L’azienda di gioielli più iconica al mondo, uno degli emblemi della città di New York, dove fu fondata nel 1837, diventa francese. Ad acquistarla è stato infatti il gruppo francese Lvmh Moët Hennessy Louis Vuitton SE (di solito abbreviato in LVMH), la multinazionale leader nel settore del lusso, con sede a Parigi.
L’acquisizione, da 16 miliardi di dollari, era stata annunciata lo scorso 25 novembre 2019 e dopo una battaglia legale fatta di tanti tira e molla, sembra che le due abbiano finalmente trovato un accordo, conclusosi con un piccolo sconto sul prezzo d’acquisto.

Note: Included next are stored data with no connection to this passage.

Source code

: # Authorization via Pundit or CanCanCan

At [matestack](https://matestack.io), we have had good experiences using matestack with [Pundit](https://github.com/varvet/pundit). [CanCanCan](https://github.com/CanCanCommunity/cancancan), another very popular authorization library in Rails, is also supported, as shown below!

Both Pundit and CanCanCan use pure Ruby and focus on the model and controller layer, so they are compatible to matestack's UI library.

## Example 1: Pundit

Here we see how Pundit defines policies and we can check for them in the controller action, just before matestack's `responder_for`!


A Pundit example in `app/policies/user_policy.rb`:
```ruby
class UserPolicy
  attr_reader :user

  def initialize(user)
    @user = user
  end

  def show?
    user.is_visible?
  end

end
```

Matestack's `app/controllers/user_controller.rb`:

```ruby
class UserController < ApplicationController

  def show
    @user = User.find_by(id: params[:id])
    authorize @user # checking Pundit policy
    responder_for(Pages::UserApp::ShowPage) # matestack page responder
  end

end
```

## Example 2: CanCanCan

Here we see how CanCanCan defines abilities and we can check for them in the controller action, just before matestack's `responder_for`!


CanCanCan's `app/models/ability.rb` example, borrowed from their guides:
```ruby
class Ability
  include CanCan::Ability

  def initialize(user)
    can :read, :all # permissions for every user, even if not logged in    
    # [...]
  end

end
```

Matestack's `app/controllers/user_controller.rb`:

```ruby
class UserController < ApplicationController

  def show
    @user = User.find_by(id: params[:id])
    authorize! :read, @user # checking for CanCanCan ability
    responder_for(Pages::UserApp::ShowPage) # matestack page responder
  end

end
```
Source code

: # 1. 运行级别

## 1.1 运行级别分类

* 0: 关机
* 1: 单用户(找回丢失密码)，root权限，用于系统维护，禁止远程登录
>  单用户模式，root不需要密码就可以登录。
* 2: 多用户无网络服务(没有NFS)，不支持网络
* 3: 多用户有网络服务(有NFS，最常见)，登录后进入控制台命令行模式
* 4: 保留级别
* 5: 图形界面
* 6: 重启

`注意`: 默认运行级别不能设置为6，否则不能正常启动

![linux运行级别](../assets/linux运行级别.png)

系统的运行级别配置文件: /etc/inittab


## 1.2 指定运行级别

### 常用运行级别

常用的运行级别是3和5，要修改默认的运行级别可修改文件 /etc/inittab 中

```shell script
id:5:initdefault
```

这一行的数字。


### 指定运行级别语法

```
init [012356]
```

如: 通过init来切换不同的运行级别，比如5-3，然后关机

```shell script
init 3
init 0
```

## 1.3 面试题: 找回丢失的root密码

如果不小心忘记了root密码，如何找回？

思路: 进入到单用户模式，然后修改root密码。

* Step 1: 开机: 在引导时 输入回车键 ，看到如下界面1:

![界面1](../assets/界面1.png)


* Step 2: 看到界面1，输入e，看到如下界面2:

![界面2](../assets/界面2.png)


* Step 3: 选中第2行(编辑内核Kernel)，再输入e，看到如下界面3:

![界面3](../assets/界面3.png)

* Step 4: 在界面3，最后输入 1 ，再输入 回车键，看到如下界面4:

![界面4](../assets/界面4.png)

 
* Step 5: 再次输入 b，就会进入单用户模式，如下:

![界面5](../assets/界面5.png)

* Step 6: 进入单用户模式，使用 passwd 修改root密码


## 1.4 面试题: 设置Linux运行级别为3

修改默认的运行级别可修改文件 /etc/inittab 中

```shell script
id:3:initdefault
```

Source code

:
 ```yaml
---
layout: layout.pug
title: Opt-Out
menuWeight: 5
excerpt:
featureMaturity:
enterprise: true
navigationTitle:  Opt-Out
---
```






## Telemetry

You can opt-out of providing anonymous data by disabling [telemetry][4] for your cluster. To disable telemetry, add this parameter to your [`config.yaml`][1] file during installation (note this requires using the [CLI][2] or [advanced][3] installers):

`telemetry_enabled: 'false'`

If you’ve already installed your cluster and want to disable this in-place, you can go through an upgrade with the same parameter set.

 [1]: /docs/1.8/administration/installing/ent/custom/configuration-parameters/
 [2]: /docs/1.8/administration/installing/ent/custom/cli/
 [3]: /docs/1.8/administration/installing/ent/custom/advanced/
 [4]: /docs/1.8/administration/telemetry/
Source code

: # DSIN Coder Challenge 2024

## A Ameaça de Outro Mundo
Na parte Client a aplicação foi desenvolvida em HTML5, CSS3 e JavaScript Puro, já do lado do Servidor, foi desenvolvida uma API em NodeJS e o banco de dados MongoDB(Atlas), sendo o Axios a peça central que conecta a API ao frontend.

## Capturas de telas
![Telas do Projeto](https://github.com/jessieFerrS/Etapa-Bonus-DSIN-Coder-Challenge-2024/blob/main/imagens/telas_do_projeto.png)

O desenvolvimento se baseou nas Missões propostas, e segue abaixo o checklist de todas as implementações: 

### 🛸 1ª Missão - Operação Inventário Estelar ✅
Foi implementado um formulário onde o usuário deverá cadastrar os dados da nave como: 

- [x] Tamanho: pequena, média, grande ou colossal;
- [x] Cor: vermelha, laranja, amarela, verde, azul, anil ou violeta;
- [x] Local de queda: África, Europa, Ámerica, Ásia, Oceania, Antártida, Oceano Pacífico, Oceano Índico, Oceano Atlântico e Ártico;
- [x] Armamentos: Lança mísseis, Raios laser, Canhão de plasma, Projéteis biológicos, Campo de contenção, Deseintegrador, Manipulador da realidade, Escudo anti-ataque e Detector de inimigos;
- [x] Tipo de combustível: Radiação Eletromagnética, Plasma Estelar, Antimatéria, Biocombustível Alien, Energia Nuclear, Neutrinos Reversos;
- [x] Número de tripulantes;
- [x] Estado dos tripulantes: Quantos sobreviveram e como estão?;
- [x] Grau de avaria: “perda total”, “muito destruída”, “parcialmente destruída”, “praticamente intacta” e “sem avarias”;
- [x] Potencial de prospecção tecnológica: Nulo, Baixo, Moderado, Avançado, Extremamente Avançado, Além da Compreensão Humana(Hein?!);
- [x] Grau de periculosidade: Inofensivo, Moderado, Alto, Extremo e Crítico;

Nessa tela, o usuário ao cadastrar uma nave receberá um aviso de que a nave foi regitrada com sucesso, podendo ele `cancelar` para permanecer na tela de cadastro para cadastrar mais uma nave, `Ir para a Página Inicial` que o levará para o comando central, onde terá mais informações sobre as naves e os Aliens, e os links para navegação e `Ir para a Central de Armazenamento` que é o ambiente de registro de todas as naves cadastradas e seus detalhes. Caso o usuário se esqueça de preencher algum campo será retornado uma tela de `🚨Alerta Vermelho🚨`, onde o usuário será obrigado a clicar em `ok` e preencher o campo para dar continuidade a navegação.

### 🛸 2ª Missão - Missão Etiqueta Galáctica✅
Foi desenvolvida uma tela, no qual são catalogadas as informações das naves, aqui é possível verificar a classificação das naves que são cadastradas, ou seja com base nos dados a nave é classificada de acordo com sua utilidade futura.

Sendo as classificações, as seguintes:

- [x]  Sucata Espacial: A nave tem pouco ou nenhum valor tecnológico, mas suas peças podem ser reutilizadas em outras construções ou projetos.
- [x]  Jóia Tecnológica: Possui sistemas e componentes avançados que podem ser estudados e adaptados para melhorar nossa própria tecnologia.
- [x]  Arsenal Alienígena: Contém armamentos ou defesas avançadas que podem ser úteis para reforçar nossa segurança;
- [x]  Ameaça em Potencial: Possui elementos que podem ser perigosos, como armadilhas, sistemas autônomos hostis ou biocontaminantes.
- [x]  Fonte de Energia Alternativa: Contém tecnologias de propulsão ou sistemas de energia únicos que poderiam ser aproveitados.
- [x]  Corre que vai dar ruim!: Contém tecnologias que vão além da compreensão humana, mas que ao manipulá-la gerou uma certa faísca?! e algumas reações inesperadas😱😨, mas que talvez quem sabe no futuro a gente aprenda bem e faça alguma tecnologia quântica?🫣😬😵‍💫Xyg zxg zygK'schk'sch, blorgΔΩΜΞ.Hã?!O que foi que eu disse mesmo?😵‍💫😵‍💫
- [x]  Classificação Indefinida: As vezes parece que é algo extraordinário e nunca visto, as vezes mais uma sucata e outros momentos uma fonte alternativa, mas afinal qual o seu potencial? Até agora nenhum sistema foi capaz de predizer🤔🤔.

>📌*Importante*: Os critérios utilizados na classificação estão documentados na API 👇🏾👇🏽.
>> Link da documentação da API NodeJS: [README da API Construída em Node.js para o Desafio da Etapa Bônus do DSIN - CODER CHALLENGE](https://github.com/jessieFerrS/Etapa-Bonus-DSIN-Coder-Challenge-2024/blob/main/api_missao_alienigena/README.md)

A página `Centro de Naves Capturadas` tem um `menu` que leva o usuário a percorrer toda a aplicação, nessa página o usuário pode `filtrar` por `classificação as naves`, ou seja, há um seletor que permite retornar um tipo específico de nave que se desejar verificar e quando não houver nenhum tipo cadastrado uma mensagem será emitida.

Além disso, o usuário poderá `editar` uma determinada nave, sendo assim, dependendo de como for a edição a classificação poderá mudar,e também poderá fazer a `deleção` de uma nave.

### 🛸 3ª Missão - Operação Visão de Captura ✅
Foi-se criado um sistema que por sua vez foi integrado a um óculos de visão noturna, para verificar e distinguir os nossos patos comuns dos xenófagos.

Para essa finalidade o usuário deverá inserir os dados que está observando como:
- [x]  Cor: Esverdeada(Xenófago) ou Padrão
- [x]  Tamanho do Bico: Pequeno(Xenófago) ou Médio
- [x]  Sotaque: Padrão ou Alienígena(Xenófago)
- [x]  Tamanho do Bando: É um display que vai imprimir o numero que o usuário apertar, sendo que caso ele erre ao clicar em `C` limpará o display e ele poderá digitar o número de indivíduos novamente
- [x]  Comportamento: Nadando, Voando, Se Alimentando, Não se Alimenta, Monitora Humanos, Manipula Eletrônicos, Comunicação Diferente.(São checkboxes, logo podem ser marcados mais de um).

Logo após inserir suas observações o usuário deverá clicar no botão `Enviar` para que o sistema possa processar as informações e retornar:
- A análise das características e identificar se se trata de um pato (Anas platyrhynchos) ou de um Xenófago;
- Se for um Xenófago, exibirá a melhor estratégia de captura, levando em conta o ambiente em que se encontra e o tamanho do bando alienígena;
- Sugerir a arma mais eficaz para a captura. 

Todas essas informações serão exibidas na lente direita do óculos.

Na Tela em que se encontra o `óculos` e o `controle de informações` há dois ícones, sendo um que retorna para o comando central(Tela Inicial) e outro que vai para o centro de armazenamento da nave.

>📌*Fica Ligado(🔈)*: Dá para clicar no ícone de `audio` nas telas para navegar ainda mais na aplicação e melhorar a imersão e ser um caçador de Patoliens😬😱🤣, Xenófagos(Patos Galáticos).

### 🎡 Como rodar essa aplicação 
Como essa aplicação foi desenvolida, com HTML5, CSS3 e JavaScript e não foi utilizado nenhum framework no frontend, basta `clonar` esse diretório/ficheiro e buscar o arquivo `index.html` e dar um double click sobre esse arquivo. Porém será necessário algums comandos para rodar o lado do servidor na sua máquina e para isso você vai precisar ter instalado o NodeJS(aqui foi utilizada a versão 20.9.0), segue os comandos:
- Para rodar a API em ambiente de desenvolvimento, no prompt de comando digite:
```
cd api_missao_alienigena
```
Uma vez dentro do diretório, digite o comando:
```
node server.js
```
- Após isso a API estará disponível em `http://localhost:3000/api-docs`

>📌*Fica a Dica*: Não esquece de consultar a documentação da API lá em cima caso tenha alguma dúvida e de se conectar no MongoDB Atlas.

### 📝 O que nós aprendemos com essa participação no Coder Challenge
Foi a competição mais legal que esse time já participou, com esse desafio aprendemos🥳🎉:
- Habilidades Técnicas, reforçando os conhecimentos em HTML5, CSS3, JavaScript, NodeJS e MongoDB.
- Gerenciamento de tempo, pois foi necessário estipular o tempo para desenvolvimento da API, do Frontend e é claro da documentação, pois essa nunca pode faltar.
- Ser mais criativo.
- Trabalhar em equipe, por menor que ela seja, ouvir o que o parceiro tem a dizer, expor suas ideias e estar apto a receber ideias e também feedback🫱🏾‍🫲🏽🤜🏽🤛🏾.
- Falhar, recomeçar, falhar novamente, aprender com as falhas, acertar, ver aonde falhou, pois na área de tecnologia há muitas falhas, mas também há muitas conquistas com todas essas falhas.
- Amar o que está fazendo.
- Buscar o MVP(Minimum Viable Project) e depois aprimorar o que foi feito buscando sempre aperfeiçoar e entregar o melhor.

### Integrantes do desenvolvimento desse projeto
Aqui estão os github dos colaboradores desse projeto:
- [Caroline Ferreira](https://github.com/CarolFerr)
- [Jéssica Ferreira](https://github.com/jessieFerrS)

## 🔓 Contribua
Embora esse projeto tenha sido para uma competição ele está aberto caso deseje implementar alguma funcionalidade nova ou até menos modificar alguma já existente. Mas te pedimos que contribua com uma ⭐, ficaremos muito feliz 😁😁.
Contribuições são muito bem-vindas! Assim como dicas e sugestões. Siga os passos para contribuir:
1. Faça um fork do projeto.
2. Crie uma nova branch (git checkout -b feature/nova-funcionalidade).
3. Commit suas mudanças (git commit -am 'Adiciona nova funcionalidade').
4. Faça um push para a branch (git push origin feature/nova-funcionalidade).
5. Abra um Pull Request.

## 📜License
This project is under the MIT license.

Il brand americano ha rivisto la sua posizione circa la trattazione e ha deciso di accettare la proposta di 131,5 dollari per azione, contro i 135 dollari previsti nel precedente accordo, per una valutazione finale di 15,8 miliardi di dollari (circa 400 milioni in meno rispetto agli originari 16,2). I consigli di amministrazione di entrambe le aziende hanno approvato i termini della fusione, la quale dovrebbe concludersi ufficialmente a inizio 2021, dopo che sarà stata approvata anche dagli azionisti di Tiffany & Co.
Alessandro Bogliolo, il CEO di Tiffany & Co ha dichiarato: “Continuiamo a credere negli avvincenti vantaggi strategici e finanziari a lungo termine di questa combinazione”. Pace fatta quindi per i due brand di lusso. Vediamo però nel dettaglio quali sono stati i retroscena della trattazione.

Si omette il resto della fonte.